*TASK DESCRIPTION*. Word for word, return every record.

*RECORDS SUPPLIED*.

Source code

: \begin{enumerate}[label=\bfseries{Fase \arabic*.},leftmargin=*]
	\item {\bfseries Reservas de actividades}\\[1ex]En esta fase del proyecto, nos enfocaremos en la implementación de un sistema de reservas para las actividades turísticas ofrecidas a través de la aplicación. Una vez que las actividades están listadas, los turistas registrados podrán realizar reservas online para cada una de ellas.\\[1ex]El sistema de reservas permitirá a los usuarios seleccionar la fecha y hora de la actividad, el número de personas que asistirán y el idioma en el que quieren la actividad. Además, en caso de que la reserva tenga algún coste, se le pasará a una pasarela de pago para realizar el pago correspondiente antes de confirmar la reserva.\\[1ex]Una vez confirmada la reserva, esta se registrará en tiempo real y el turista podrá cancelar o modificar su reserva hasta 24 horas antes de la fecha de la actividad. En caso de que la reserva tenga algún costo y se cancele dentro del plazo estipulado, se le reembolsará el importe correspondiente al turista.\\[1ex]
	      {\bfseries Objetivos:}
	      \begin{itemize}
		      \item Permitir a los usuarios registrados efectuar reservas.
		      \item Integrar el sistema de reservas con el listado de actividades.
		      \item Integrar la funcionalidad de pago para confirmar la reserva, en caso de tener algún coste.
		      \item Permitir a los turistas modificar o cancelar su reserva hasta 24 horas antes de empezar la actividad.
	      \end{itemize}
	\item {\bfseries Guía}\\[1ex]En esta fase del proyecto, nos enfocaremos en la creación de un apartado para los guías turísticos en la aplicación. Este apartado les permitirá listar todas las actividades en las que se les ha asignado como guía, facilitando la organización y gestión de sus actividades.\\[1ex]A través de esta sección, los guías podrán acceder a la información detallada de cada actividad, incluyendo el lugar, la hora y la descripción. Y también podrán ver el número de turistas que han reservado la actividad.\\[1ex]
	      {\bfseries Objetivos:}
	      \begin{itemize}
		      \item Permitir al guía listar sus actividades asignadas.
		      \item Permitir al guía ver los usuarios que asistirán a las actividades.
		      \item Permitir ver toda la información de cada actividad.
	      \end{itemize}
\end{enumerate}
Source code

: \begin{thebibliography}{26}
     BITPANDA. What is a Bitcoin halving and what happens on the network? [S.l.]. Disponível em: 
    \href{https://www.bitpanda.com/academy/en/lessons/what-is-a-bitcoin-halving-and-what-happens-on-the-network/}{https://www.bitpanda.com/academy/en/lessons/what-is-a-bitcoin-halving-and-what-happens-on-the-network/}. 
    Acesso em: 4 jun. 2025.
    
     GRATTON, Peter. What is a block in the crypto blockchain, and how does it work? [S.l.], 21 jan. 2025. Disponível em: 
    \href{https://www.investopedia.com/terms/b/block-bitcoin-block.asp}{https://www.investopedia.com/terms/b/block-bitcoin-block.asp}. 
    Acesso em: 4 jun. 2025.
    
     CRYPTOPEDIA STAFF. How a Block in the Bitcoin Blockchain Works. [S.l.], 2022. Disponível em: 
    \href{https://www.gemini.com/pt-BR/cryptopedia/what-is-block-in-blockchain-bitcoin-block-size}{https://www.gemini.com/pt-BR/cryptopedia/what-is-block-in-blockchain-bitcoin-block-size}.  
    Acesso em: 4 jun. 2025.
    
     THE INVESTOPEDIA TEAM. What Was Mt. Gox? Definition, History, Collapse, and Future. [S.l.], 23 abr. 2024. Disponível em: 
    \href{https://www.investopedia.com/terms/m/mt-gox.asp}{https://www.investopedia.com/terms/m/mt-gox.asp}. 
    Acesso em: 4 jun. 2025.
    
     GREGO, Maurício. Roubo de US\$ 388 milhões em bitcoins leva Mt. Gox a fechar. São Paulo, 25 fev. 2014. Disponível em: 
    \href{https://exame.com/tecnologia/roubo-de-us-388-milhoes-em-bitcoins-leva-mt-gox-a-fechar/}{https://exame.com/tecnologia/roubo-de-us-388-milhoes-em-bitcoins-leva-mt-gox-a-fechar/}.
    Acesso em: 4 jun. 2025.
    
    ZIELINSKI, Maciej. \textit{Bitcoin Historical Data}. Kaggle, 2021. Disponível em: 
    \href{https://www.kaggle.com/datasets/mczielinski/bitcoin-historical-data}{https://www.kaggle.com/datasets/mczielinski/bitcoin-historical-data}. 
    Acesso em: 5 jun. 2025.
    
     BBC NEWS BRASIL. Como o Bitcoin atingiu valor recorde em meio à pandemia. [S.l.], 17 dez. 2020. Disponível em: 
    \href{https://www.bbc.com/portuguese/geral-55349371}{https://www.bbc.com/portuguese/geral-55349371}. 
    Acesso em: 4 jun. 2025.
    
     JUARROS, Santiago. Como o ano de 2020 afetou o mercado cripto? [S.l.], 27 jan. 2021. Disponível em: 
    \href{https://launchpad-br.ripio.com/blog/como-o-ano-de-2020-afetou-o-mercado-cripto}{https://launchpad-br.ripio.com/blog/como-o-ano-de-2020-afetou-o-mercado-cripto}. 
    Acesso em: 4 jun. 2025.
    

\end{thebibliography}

*SOLUTION FOR THIS TASK*.
Source code

: \begin{enumerate}[label=\bfseries{Fase \arabic*.},leftmargin=*]
	\item {\bfseries Reservas de actividades}\\[1ex]En esta fase del proyecto, nos enfocaremos en la implementación de un sistema de reservas para las actividades turísticas ofrecidas a través de la aplicación. Una vez que las actividades están listadas, los turistas registrados podrán realizar reservas online para cada una de ellas.\\[1ex]El sistema de reservas permitirá a los usuarios seleccionar la fecha y hora de la actividad, el número de personas que asistirán y el idioma en el que quieren la actividad. Además, en caso de que la reserva tenga algún coste, se le pasará a una pasarela de pago para realizar el pago correspondiente antes de confirmar la reserva.\\[1ex]Una vez confirmada la reserva, esta se registrará en tiempo real y el turista podrá cancelar o modificar su reserva hasta 24 horas antes de la fecha de la actividad. En caso de que la reserva tenga algún costo y se cancele dentro del plazo estipulado, se le reembolsará el importe correspondiente al turista.\\[1ex]
	      {\bfseries Objetivos:}
	      \begin{itemize}
		      \item Permitir a los usuarios registrados efectuar reservas.
		      \item Integrar el sistema de reservas con el listado de actividades.
		      \item Integrar la funcionalidad de pago para confirmar la reserva, en caso de tener algún coste.
		      \item Permitir a los turistas modificar o cancelar su reserva hasta 24 horas antes de empezar la actividad.
	      \end{itemize}
	\item {\bfseries Guía}\\[1ex]En esta fase del proyecto, nos enfocaremos en la creación de un apartado para los guías turísticos en la aplicación. Este apartado les permitirá listar todas las actividades en las que se les ha asignado como guía, facilitando la organización y gestión de sus actividades.\\[1ex]A través de esta sección, los guías podrán acceder a la información detallada de cada actividad, incluyendo el lugar, la hora y la descripción. Y también podrán ver el número de turistas que han reservado la actividad.\\[1ex]
	      {\bfseries Objetivos:}
	      \begin{itemize}
		      \item Permitir al guía listar sus actividades asignadas.
		      \item Permitir al guía ver los usuarios que asistirán a las actividades.
		      \item Permitir ver toda la información de cada actividad.
	      \end{itemize}
\end{enumerate}
Source code

: \begin{thebibliography}{26}
     BITPANDA. What is a Bitcoin halving and what happens on the network? [S.l.]. Disponível em: 
    \href{https://www.bitpanda.com/academy/en/lessons/what-is-a-bitcoin-halving-and-what-happens-on-the-network/}{https://www.bitpanda.com/academy/en/lessons/what-is-a-bitcoin-halving-and-what-happens-on-the-network/}. 
    Acesso em: 4 jun. 2025.
    
     GRATTON, Peter. What is a block in the crypto blockchain, and how does it work? [S.l.], 21 jan. 2025. Disponível em: 
    \href{https://www.investopedia.com/terms/b/block-bitcoin-block.asp}{https://www.investopedia.com/terms/b/block-bitcoin-block.asp}. 
    Acesso em: 4 jun. 2025.
    
     CRYPTOPEDIA STAFF. How a Block in the Bitcoin Blockchain Works. [S.l.], 2022. Disponível em: 
    \href{https://www.gemini.com/pt-BR/cryptopedia/what-is-block-in-blockchain-bitcoin-block-size}{https://www.gemini.com/pt-BR/cryptopedia/what-is-block-in-blockchain-bitcoin-block-size}.  
    Acesso em: 4 jun. 2025.
    
     THE INVESTOPEDIA TEAM. What Was Mt. Gox? Definition, History, Collapse, and Future. [S.l.], 23 abr. 2024. Disponível em: 
    \href{https://www.investopedia.com/terms/m/mt-gox.asp}{https://www.investopedia.com/terms/m/mt-gox.asp}. 
    Acesso em: 4 jun. 2025.
    
     GREGO, Maurício. Roubo de US\$ 388 milhões em bitcoins leva Mt. Gox a fechar. São Paulo, 25 fev. 2014. Disponível em: 
    \href{https://exame.com/tecnologia/roubo-de-us-388-milhoes-em-bitcoins-leva-mt-gox-a-fechar/}{https://exame.com/tecnologia/roubo-de-us-388-milhoes-em-bitcoins-leva-mt-gox-a-fechar/}.
    Acesso em: 4 jun. 2025.
    
    ZIELINSKI, Maciej. \textit{Bitcoin Historical Data}. Kaggle, 2021. Disponível em: 
    \href{https://www.kaggle.com/datasets/mczielinski/bitcoin-historical-data}{https://www.kaggle.com/datasets/mczielinski/bitcoin-historical-data}. 
    Acesso em: 5 jun. 2025.
    
     BBC NEWS BRASIL. Como o Bitcoin atingiu valor recorde em meio à pandemia. [S.l.], 17 dez. 2020. Disponível em: 
    \href{https://www.bbc.com/portuguese/geral-55349371}{https://www.bbc.com/portuguese/geral-55349371}. 
    Acesso em: 4 jun. 2025.
    
     JUARROS, Santiago. Como o ano de 2020 afetou o mercado cripto? [S.l.], 27 jan. 2021. Disponível em: 
    \href{https://launchpad-br.ripio.com/blog/como-o-ano-de-2020-afetou-o-mercado-cripto}{https://launchpad-br.ripio.com/blog/como-o-ano-de-2020-afetou-o-mercado-cripto}. 
    Acesso em: 4 jun. 2025.
    

\end{thebibliography}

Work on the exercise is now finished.